▸ TASK REQUIREMENTS
Using the data beneath this instruction, retype only the lines from the one that contains "- Generates innovative ideas" down to the one that contains "- Analysis verification", both included, exactly as they appear.

▸ SUPPLIED MATERIAL

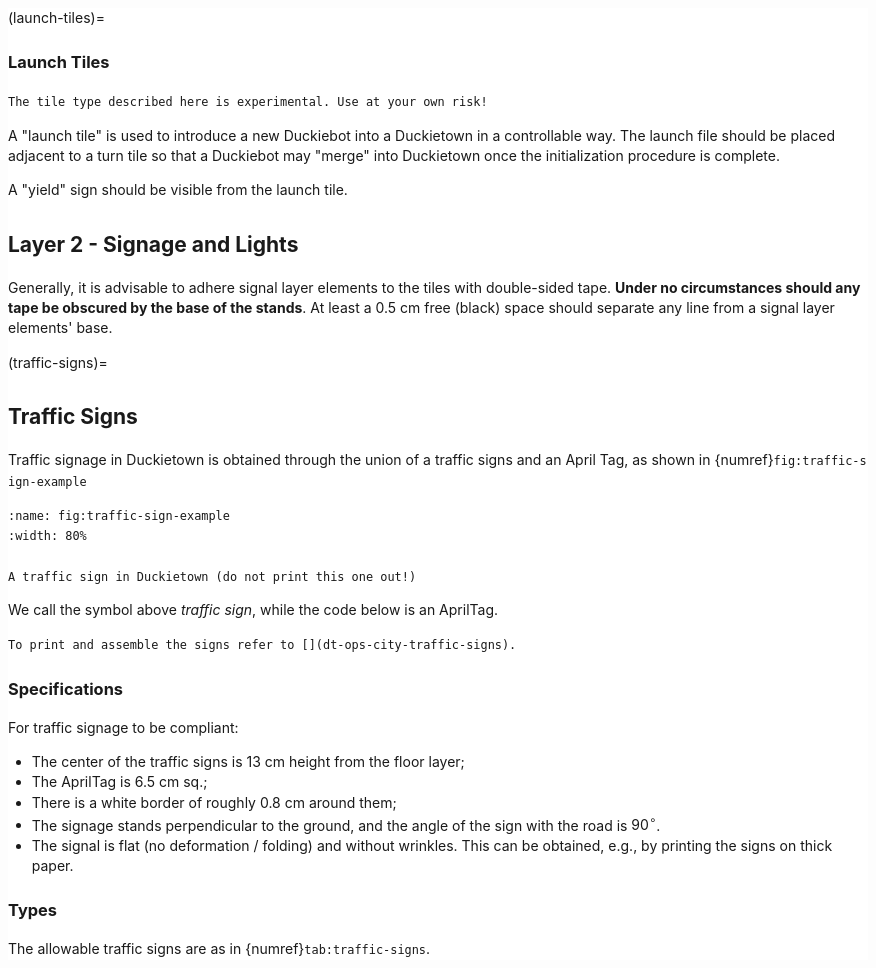 
(launch-tiles)=
### Launch Tiles

```{note}
The tile type described here is experimental. Use at your own risk!
```

A "launch tile" is used to introduce a new Duckiebot into a Duckietown in a controllable way. The launch file should be placed adjacent to a turn tile so that a Duckiebot may "merge" into Duckietown once the initialization procedure is complete.

A "yield" sign should be visible from the launch tile.

## Layer 2 - Signage and Lights



Generally, it is advisable to adhere signal layer elements to the tiles with double-sided tape. **Under no circumstances should any tape be obscured by the base of the stands**. At least a 0.5 cm free (black) space should separate any line from a signal layer elements' base.     

(traffic-signs)=
## Traffic Signs

Traffic signage in Duckietown is obtained through the union of a traffic signs and an April Tag, as shown in {numref}`fig:traffic-sign-example`

```{figure} ../_images/preliminaries/duckietown-appearance-specification/signs/traffic-sign-example.png
:name: fig:traffic-sign-example
:width: 80%

A traffic sign in Duckietown (do not print this one out!)
```

We call the symbol above _traffic sign_, while the code below is an AprilTag.

```{note}
To print and assemble the signs refer to [](dt-ops-city-traffic-signs).
```

### Specifications

For traffic signage to be compliant:

* The center of the traffic signs is 13 cm height from the floor layer;
* The AprilTag is 6.5 cm sq.;
* There is a white border of roughly 0.8 cm around them;
* The signage stands perpendicular to the ground, and the angle of the sign with the road is $90^ \circ$.
* The signal is flat (no deformation / folding) and without wrinkles. This can be obtained, e.g., by printing the signs on thick paper.

### Types

The allowable traffic signs are as in {numref}`tab:traffic-signs`.
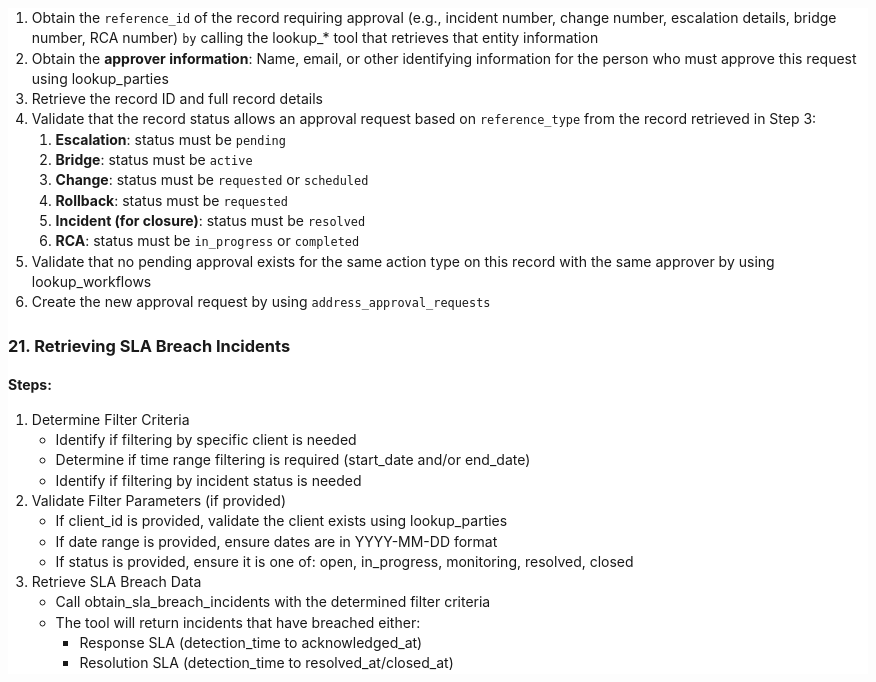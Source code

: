 1. Obtain the `reference_id` of the record requiring approval (e.g., incident number, change number, escalation details, bridge number, RCA number) `by` calling the lookup_* tool that retrieves that entity information  
2. Obtain the **approver information**: Name, email, or other identifying information for the person who must approve this request using lookup_parties  
3. Retrieve the record ID and full record details  
4. Validate that the record status allows an approval request based on `reference_type` from the record retrieved in Step 3:  
   1. **Escalation**: status must be `pending`  
   2. **Bridge**: status must be `active`  
   3. **Change**: status must be `requested` or `scheduled`  
   4. **Rollback**: status must be `requested`  
   5. **Incident (for closure)**: status must be `resolved`  
   6. **RCA**: status must be `in_progress` or `completed`  
5. Validate that no pending approval exists for the same action type on this record with the same approver by using lookup_workflows  
6. Create the new approval request by using `address_approval_requests`

### 21. Retrieving SLA Breach Incidents

**Steps:**

1. Determine Filter Criteria  
   * Identify if filtering by specific client is needed  
   * Determine if time range filtering is required (start_date and/or end_date)  
   * Identify if filtering by incident status is needed  
2. Validate Filter Parameters (if provided)  
   * If client_id is provided, validate the client exists using lookup_parties  
   * If date range is provided, ensure dates are in YYYY-MM-DD format  
   * If status is provided, ensure it is one of: open, in_progress, monitoring, resolved, closed  
3. Retrieve SLA Breach Data  
   * Call obtain_sla_breach_incidents with the determined filter criteria  
   * The tool will return incidents that have breached either:  
     * Response SLA (detection_time to acknowledged_at)  
     * Resolution SLA (detection_time to resolved_at/closed_at)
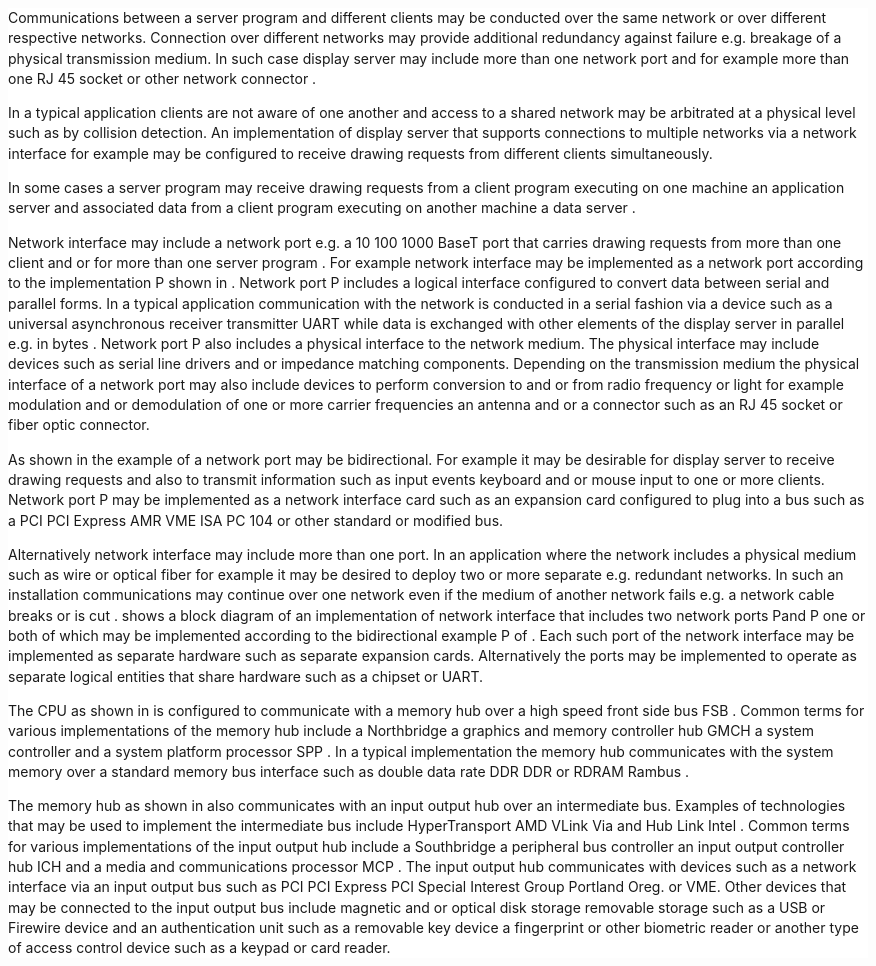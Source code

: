 Communications between a server program and different clients may be conducted over the same network or over different respective networks. Connection over different networks may provide additional redundancy against failure e.g. breakage of a physical transmission medium. In such case display server may include more than one network port and for example more than one RJ 45 socket or other network connector .

In a typical application clients are not aware of one another and access to a shared network may be arbitrated at a physical level such as by collision detection. An implementation of display server that supports connections to multiple networks via a network interface for example may be configured to receive drawing requests from different clients simultaneously.

In some cases a server program may receive drawing requests from a client program executing on one machine an application server and associated data from a client program executing on another machine a data server .

Network interface may include a network port e.g. a 10 100 1000 BaseT port that carries drawing requests from more than one client and or for more than one server program . For example network interface may be implemented as a network port according to the implementation P shown in . Network port P includes a logical interface configured to convert data between serial and parallel forms. In a typical application communication with the network is conducted in a serial fashion via a device such as a universal asynchronous receiver transmitter UART while data is exchanged with other elements of the display server in parallel e.g. in bytes . Network port P also includes a physical interface to the network medium. The physical interface may include devices such as serial line drivers and or impedance matching components. Depending on the transmission medium the physical interface of a network port may also include devices to perform conversion to and or from radio frequency or light for example modulation and or demodulation of one or more carrier frequencies an antenna and or a connector such as an RJ 45 socket or fiber optic connector.

As shown in the example of a network port may be bidirectional. For example it may be desirable for display server to receive drawing requests and also to transmit information such as input events keyboard and or mouse input to one or more clients. Network port P may be implemented as a network interface card such as an expansion card configured to plug into a bus such as a PCI PCI Express AMR VME ISA PC 104 or other standard or modified bus.

Alternatively network interface may include more than one port. In an application where the network includes a physical medium such as wire or optical fiber for example it may be desired to deploy two or more separate e.g. redundant networks. In such an installation communications may continue over one network even if the medium of another network fails e.g. a network cable breaks or is cut . shows a block diagram of an implementation of network interface that includes two network ports Pand P one or both of which may be implemented according to the bidirectional example P of . Each such port of the network interface may be implemented as separate hardware such as separate expansion cards. Alternatively the ports may be implemented to operate as separate logical entities that share hardware such as a chipset or UART.

The CPU as shown in is configured to communicate with a memory hub over a high speed front side bus FSB . Common terms for various implementations of the memory hub include a Northbridge a graphics and memory controller hub GMCH a system controller and a system platform processor SPP . In a typical implementation the memory hub communicates with the system memory over a standard memory bus interface such as double data rate DDR DDR or RDRAM Rambus .

The memory hub as shown in also communicates with an input output hub over an intermediate bus. Examples of technologies that may be used to implement the intermediate bus include HyperTransport AMD VLink Via and Hub Link Intel . Common terms for various implementations of the input output hub include a Southbridge a peripheral bus controller an input output controller hub ICH and a media and communications processor MCP . The input output hub communicates with devices such as a network interface via an input output bus such as PCI PCI Express PCI Special Interest Group Portland Oreg. or VME. Other devices that may be connected to the input output bus include magnetic and or optical disk storage removable storage such as a USB or Firewire device and an authentication unit such as a removable key device a fingerprint or other biometric reader or another type of access control device such as a keypad or card reader.
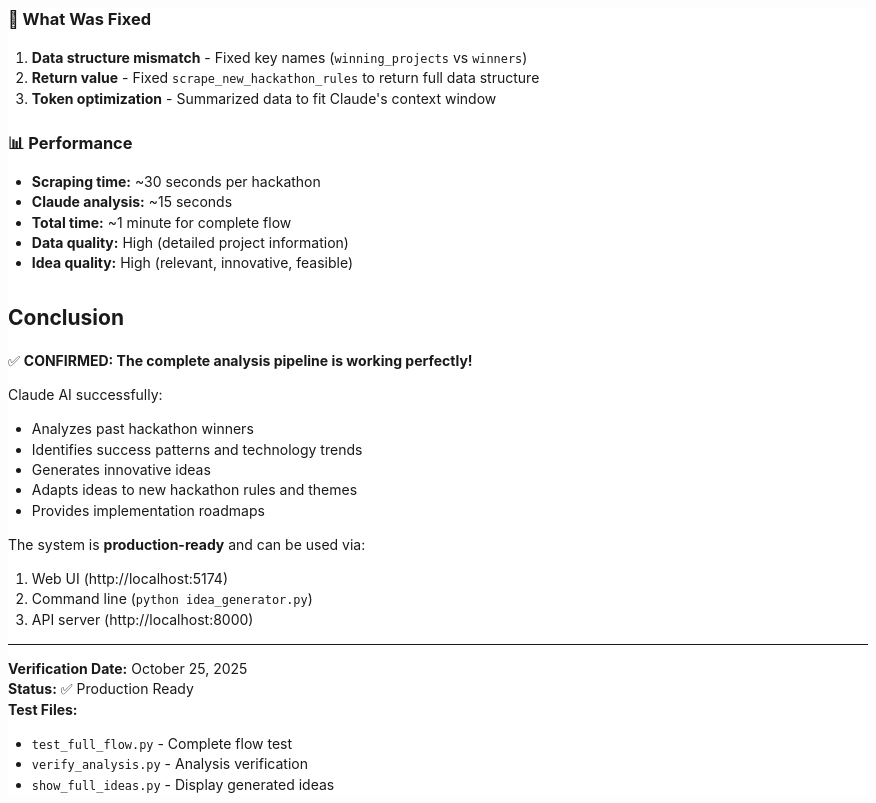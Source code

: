 ### 🔧 What Was Fixed

1. **Data structure mismatch** - Fixed key names (`winning_projects` vs `winners`)
2. **Return value** - Fixed `scrape_new_hackathon_rules` to return full data structure
3. **Token optimization** - Summarized data to fit Claude's context window

### 📊 Performance

- **Scraping time:** ~30 seconds per hackathon
- **Claude analysis:** ~15 seconds
- **Total time:** ~1 minute for complete flow
- **Data quality:** High (detailed project information)
- **Idea quality:** High (relevant, innovative, feasible)

## Conclusion

✅ **CONFIRMED: The complete analysis pipeline is working perfectly!**

Claude AI successfully:
- Analyzes past hackathon winners
- Identifies success patterns and technology trends
- Generates innovative ideas
- Adapts ideas to new hackathon rules and themes
- Provides implementation roadmaps

The system is **production-ready** and can be used via:
1. Web UI (http://localhost:5174)
2. Command line (`python idea_generator.py`)
3. API server (http://localhost:8000)

---

**Verification Date:** October 25, 2025  
**Status:** ✅ Production Ready  
**Test Files:**
- `test_full_flow.py` - Complete flow test
- `verify_analysis.py` - Analysis verification
- `show_full_ideas.py` - Display generated ideas
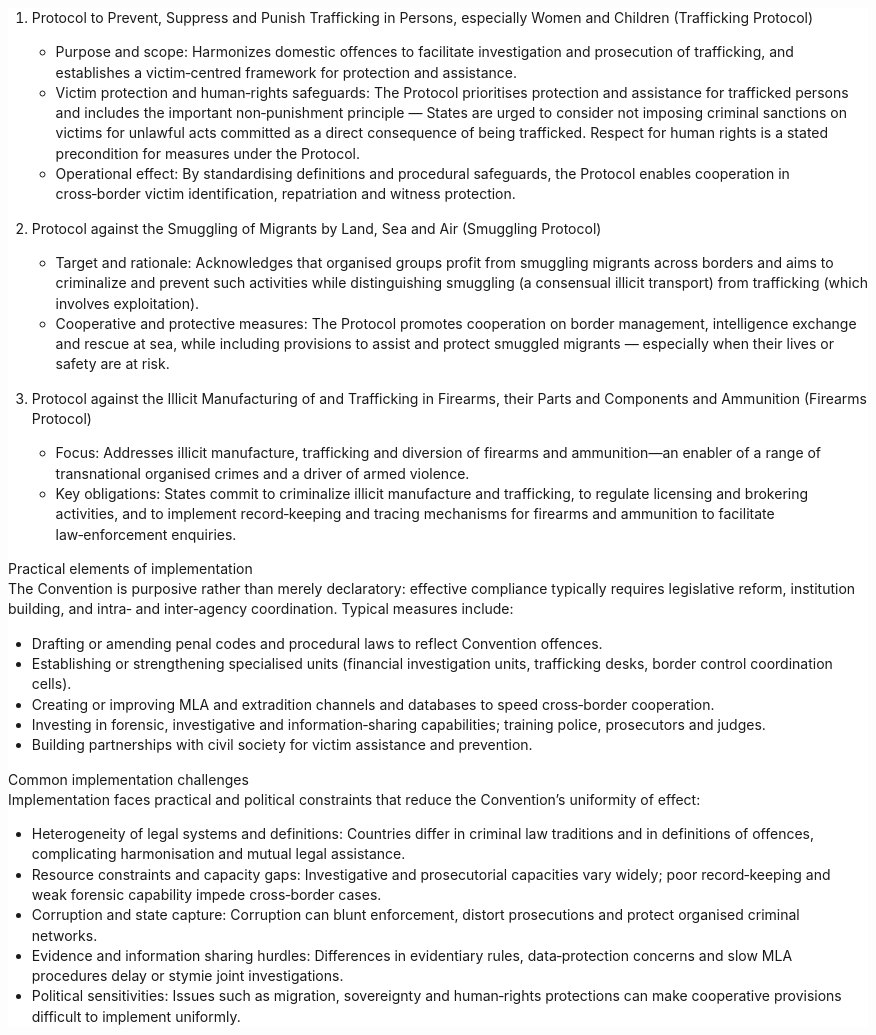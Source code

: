 1. Protocol to Prevent, Suppress and Punish Trafficking in Persons, especially Women and Children (Trafficking Protocol)  
   - Purpose and scope: Harmonizes domestic offences to facilitate investigation and prosecution of trafficking, and establishes a victim‑centred framework for protection and assistance.  
   - Victim protection and human‑rights safeguards: The Protocol prioritises protection and assistance for trafficked persons and includes the important non‑punishment principle — States are urged to consider not imposing criminal sanctions on victims for unlawful acts committed as a direct consequence of being trafficked. Respect for human rights is a stated precondition for measures under the Protocol.  
   - Operational effect: By standardising definitions and procedural safeguards, the Protocol enables cooperation in cross‑border victim identification, repatriation and witness protection.

2. Protocol against the Smuggling of Migrants by Land, Sea and Air (Smuggling Protocol)  
   - Target and rationale: Acknowledges that organised groups profit from smuggling migrants across borders and aims to criminalize and prevent such activities while distinguishing smuggling (a consensual illicit transport) from trafficking (which involves exploitation).  
   - Cooperative and protective measures: The Protocol promotes cooperation on border management, intelligence exchange and rescue at sea, while including provisions to assist and protect smuggled migrants — especially when their lives or safety are at risk.

3. Protocol against the Illicit Manufacturing of and Trafficking in Firearms, their Parts and Components and Ammunition (Firearms Protocol)  
   - Focus: Addresses illicit manufacture, trafficking and diversion of firearms and ammunition—an enabler of a range of transnational organised crimes and a driver of armed violence.  
   - Key obligations: States commit to criminalize illicit manufacture and trafficking, to regulate licensing and brokering activities, and to implement record‑keeping and tracing mechanisms for firearms and ammunition to facilitate law‑enforcement enquiries.

Practical elements of implementation  
The Convention is purposive rather than merely declaratory: effective compliance typically requires legislative reform, institution building, and intra‑ and inter‑agency coordination. Typical measures include:

- Drafting or amending penal codes and procedural laws to reflect Convention offences.  
- Establishing or strengthening specialised units (financial investigation units, trafficking desks, border control coordination cells).  
- Creating or improving MLA and extradition channels and databases to speed cross‑border cooperation.  
- Investing in forensic, investigative and information‑sharing capabilities; training police, prosecutors and judges.  
- Building partnerships with civil society for victim assistance and prevention.

Common implementation challenges  
Implementation faces practical and political constraints that reduce the Convention’s uniformity of effect:

- Heterogeneity of legal systems and definitions: Countries differ in criminal law traditions and in definitions of offences, complicating harmonisation and mutual legal assistance.  
- Resource constraints and capacity gaps: Investigative and prosecutorial capacities vary widely; poor record‑keeping and weak forensic capability impede cross‑border cases.  
- Corruption and state capture: Corruption can blunt enforcement, distort prosecutions and protect organised criminal networks.  
- Evidence and information sharing hurdles: Differences in evidentiary rules, data‑protection concerns and slow MLA procedures delay or stymie joint investigations.  
- Political sensitivities: Issues such as migration, sovereignty and human‑rights protections can make cooperative provisions difficult to implement uniformly.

▸ YOUR SOLUTION
- Generates innovative ideas
- Adapts ideas to new hackathon rules and themes
- Provides implementation roadmaps

The system is **production-ready** and can be used via:
1. Web UI (http://localhost:5174)
2. Command line (`python idea_generator.py`)
3. API server (http://localhost:8000)

---

**Verification Date:** October 25, 2025  
**Status:** ✅ Production Ready  
**Test Files:**
- `test_full_flow.py` - Complete flow test
- `verify_analysis.py` - Analysis verification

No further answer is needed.